DHARMa diagnostic tests
Test	p-value	Interpretation
KS uniformity	0.2826	p > 0.05 = residuals uniformly distributed ✓
Dispersion test	0.1360	p > 0.05 = no remaining overdispersion ✓
Outlier test	0.8000	p > 0.05 = no excess outliers ✓

Summary of Findings

Code

tibble::tribble(
  ~Finding, ~Detail,
  "Overdispersion",
    "Var/mean ratio ~17,551 for resistant_isolates. Poisson dispersion ratio far exceeded 1, confirming NB regression as the appropriate model family.",
  "Model fit (LRT)",
    "The income × pathogen interaction significantly improves model fit over main effects alone (see LRT table). Interaction retained in final model.",
  "Income gradient — E. coli",
    "Lower-middle income countries show substantially higher resistant E. coli isolate rates vs. high-income (IRR > 1), particularly for fluoroquinolone resistance.",
  "Acinetobacter spp.",
    "The steepest income gradient is observed for Acinetobacter spp. — a critical-priority carbapenem-resistant pathogen — with lower-income settings bearing disproportionate counts.",
  "Year trend",
    "Resistant isolate counts increase year-on-year (IRR > 1 per year centred at 2018), consistent with the rising global AMR trajectory.",
  "Equity implication",
    "After controlling for testing volume (offset), income-group disparities in resistant isolate counts are pathogen-specific and not an artefact of differential surveillance effort."
) |>
  kbl(col.names = c("Finding", "Detail"),
      caption   = "Key findings from negative binomial regression") |>
  kable_styling(bootstrap_options = c("striped", "hover"), full_width = TRUE) |>
  column_spec(1, bold = TRUE, width = "22%") |>
  column_spec(2, width = "78%")

Key findings from negative binomial regression
Finding	Detail
Overdispersion	Var/mean ratio ~17,551 for resistant_isolates. Poisson dispersion ratio far exceeded 1, confirming NB regression as the appropriate model family.
Model fit (LRT)	The income × pathogen interaction significantly improves model fit over main effects alone (see LRT table).

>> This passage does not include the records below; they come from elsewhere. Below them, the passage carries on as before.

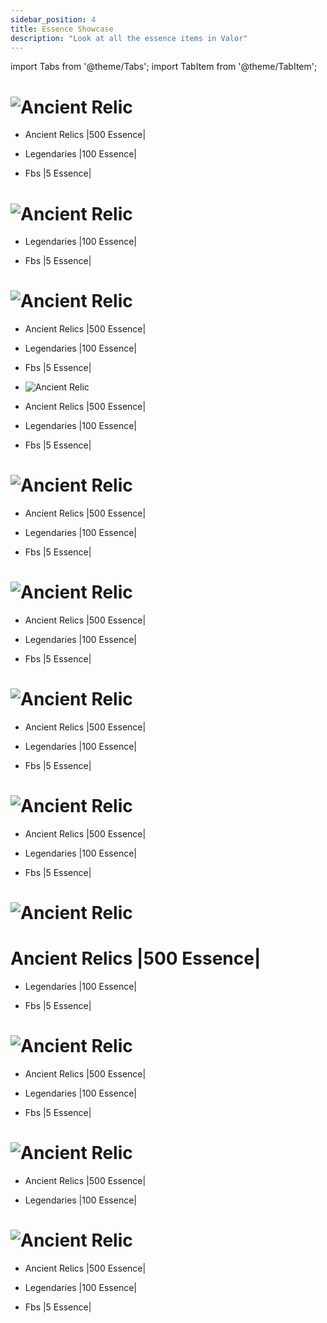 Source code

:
 ```yaml
---
sidebar_position: 4
title: Essence Showcase
description: "Look at all the essence items in Valor"
---
```


import Tabs from '@theme/Tabs';
import TabItem from '@theme/TabItem';

<Tabs>
  <TabItem value="Cosmic" label="Cosmic" default>
    
# ![Ancient Relic](https://cdn.discordapp.com/attachments/1187552567295758487/1205887579778584576/CosmicHeader.png?ex=65da0153&is=65c78c53&hm=aeb170d516c979c857a9d8b76b267d19809a8306abb5cac900757c5c0bffdd2d&) 

- Ancient Relics |500 Essence|

- Legendaries |100 Essence|

- Fbs |5 Essence|

</TabItem>
  <TabItem value="Divine" label="Divine">

# ![Ancient Relic](https://cdn.discordapp.com/attachments/1187552567295758487/1205891682277785630/DivineHeader.png?ex=65da0525&is=65c79025&hm=68e590037e47dc37fb1e1abfb7ff1d37cc649bb5ebf7d2c7e9440f6d4bdf8c57&)

- Legendaries |100 Essence|

- Fbs |5 Essence|

</TabItem>
  <TabItem value="Elemental" label="Elemental">

# ![Ancient Relic](https://cdn.discordapp.com/attachments/1187552567295758487/1205892208486645840/ElementalHeader.png?ex=65da05a2&is=65c790a2&hm=778e8b56c92f443d83b357eacdb532baa94ba4ee3672393e15e1bf2fc9cc75ae&)

- Ancient Relics |500 Essence|

- Legendaries |100 Essence|

- Fbs |5 Essence|

</TabItem>
  <TabItem value="Fallen" label="Fallen">

- ![Ancient Relic](https://github.com/Valor-Inc/Wiki/assets/154475841/e2ab8daf-194c-4a93-9c00-d03e3c784493)


- Ancient Relics |500 Essence|

- Legendaries |100 Essence|

- Fbs |5 Essence|

</TabItem>
  <TabItem value="Madgod's" label="Madgod's">

# ![Ancient Relic](https://cdn.discordapp.com/attachments/1187552567295758487/1205893045904609331/MadGodHeader.png?ex=65da066a&is=65c7916a&hm=2b39f532bb5201359f86cec79177af2bc8b614d42cfce01acd0c686c3a7eb1ac&)


- Ancient Relics |500 Essence|

- Legendaries |100 Essence|

- Fbs |5 Essence|

<Tabs>
  <TabItem value="Mortal" label="Mortal" default>

# ![Ancient Relic](https://cdn.discordapp.com/attachments/1187552567295758487/1205893406153248788/MortalHeader.png?ex=65da06c0&is=65c791c0&hm=7a7363113990c84336cb5382eccc21c50734c022dfa0034e4569f7c18e4ea8df&)


- Ancient Relics |500 Essence|

- Legendaries |100 Essence|

- Fbs |5 Essence|

</TabItem>
  <TabItem value="Mystical" label="Mystical">

# ![Ancient Relic](https://cdn.discordapp.com/attachments/1187552567295758487/1205893817807667310/MysticalHeader.png?ex=65da0722&is=65c79222&hm=3d0e0d21f61048380ae9ea06364123054876c97f76e1e6a98889a477419350c0&)


- Ancient Relics |500 Essence|

- Legendaries |100 Essence|

- Fbs |5 Essence|

</TabItem>
  <TabItem value="Sidonic" label="Sidonic">

# ![Ancient Relic](https://cdn.discordapp.com/attachments/1187552567295758487/1205894161580953661/SidonicHeader.png?ex=65da0774&is=65c79274&hm=8a6ae08afa8bb738d23d25453a80315e986e7ba1eeef41dae473ac82ffec0b0f&)


- Ancient Relics |500 Essence|

- Legendaries |100 Essence|

- Fbs |5 Essence|

</TabItem>
  <TabItem value="Terradian" label="Terradian">

# ![Ancient Relic](https://cdn.discordapp.com/attachments/1187552567295758487/1205894517186891796/TerradianHeader.png?ex=65da07c9&is=65c792c9&hm=bdba8a9735fa0d131a87ed9cb67726df64b6ce18651d5fb7c4fe48b0aaf33467&)


# Ancient Relics |500 Essence|

- Legendaries |100 Essence|

- Fbs |5 Essence|

</TabItem>
  <TabItem value="Titan" label="Titan">
    
# ![Ancient Relic](https://cdn.discordapp.com/attachments/1187552567295758487/1205895125969018950/TitanHeader.png?ex=65da085a&is=65c7935a&hm=db360689d8051c1a21246e8a002bc60aa8c79637af1e5b8f953b857ef375d30f&)


- Ancient Relics |500 Essence|

- Legendaries |100 Essence|

- Fbs |5 Essence|

</TabItem>
  <TabItem value="Truvixian" label="Truvixian">

# ![Ancient Relic](https://cdn.discordapp.com/attachments/1187552567295758487/1205895111771160586/TruvixianHeader.png?ex=65da0857&is=65c79357&hm=aee5a3813fcb802c7b08cc609a6cdcced0d7fbfebacc7d3d77c3f30fbf774c1e&)


- Ancient Relics |500 Essence|

- Legendaries |100 Essence|

</TabItem>
  <TabItem value="Zol" label="Zol">

# ![Ancient Relic](https://cdn.discordapp.com/attachments/1187552567295758487/1205895100190949456/ZolHeader.png?ex=65da0854&is=65c79354&hm=d3ce1cd26e1ed55d97be24cbf359f0c3fae8d92a23c46d7076c5de24504de38c&)


- Ancient Relics |500 Essence|

- Legendaries |100 Essence|

- Fbs |5 Essence|

  </TabItem>
</Tabs>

Interaction retained in final model.
Income gradient — E. coli	Lower-middle income countries show substantially higher resistant E. coli isolate rates vs. high-income (IRR > 1), particularly for fluoroquinolone resistance.
Acinetobacter spp.	The steepest income gradient is observed for Acinetobacter spp. — a critical-priority carbapenem-resistant pathogen — with lower-income settings bearing disproportionate counts.
Year trend	Resistant isolate counts increase year-on-year (IRR > 1 per year centred at 2018), consistent with the rising global AMR trajectory.
Equity implication	After controlling for testing volume (offset), income-group disparities in resistant isolate counts are pathogen-specific and not an artefact of differential surveillance effort.

Methodological Notes

Outcome: resistant_isolates (count); offset = log(total_isolates_tested) controls for differential lab surveillance volume.
Reference levels: High income (income group); Acinetobacter spp. (pathogen); year centred at 2018.
Dispersion parameter θ estimated by MASS::glm.nb() via maximum likelihood; smaller θ = more overdispersion.
Diagnostics: DHARMa simulated residuals provide properly scaled diagnostics for GLMs that standard Pearson residuals cannot.
Alternative: A binomial GLM (with cbind(resistant_isolates, total_isolates_tested - resistant_isolates) as outcome) directly models the resistance probability and would be complementary; use it if the proportion is of primary scientific interest.

Packages: MASS, tidyverse, broom, emmeans, ggeffects, DHARMa, scales, patchwork, kableExtra
Data source: WHO GLASS / simulated AMR surveillance data.